**Directions for this task:**
Report each line below that carries the word "follow".
======== Data in this exercise ========
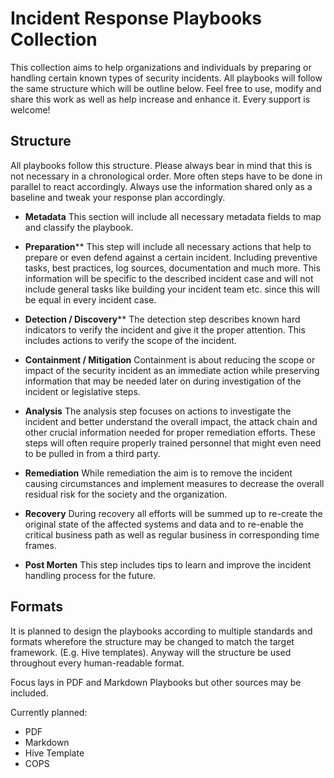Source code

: # Incident Response Playbooks Collection

This collection aims to help organizations and individuals by preparing or handling certain known types of security incidents. All playbooks will follow the same structure which will be outline below. Feel free to use, modify and share this work as well as help increase and enhance it. Every support is welcome!

## Structure 
All playbooks follow this structure. Please always bear in mind that this is not necessary in a chronological order. More often steps have to be done in parallel to react accordingly. Always use the information shared only as a baseline and tweak your response plan accordingly.

* **Metadata**
This section will include all necessary metadata fields to map and classify the playbook.

* **Preparation****
This step will include all necessary actions that help to prepare or even defend against a certain incident. Including preventive tasks, best practices, log sources, documentation and much more. This information will be specific to the described incident case and will not include general tasks like building your incident team etc. since this will be equal in every incident case.

* **Detection / Discovery****
The detection step describes known hard indicators to verify the incident and give it the proper attention. This includes actions to verify the scope of the incident.

* **Containment / Mitigation**
Containment is about reducing the scope or impact of the security incident as an immediate action while preserving information that may be needed later on during investigation of the incident or legislative steps.

* **Analysis**
The analysis step focuses on actions to investigate the incident and better understand the overall impact, the attack chain and other crucial information needed for proper remediation efforts. These steps will often require properly trained personnel that might even need to be pulled in from a third party.

* **Remediation**
While remediation the aim is to remove the incident causing circumstances and implement measures to decrease the overall residual risk for the society and the organization.

* **Recovery**
During recovery all efforts will be summed up to re-create the original state of the affected systems and data and to re-enable the critical business path as well as regular business in corresponding time frames.

* **Post Morten**
This step includes tips to learn and improve the incident handling process for the future.

## Formats
It is planned to design the playbooks according to multiple standards and formats wherefore the structure may be changed to match the target framework. (E.g. Hive templates). Anyway will the structure  be used throughout every human-readable format.

Focus lays in PDF and Markdown Playbooks but other sources may be included.

Currently planned:
* PDF
* Markdown
* Hive Template
* COPS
========
**Solution for this problem:**
This collection aims to help organizations and individuals by preparing or handling certain known types of security incidents. All playbooks will follow the same structure which will be outline below. Feel free to use, modify and share this work as well as help increase and enhance it. Every support is welcome!
All playbooks follow this structure. Please always bear in mind that this is not necessary in a chronological order. More often steps have to be done in parallel to react accordingly. Always use the information shared only as a baseline and tweak your response plan accordingly.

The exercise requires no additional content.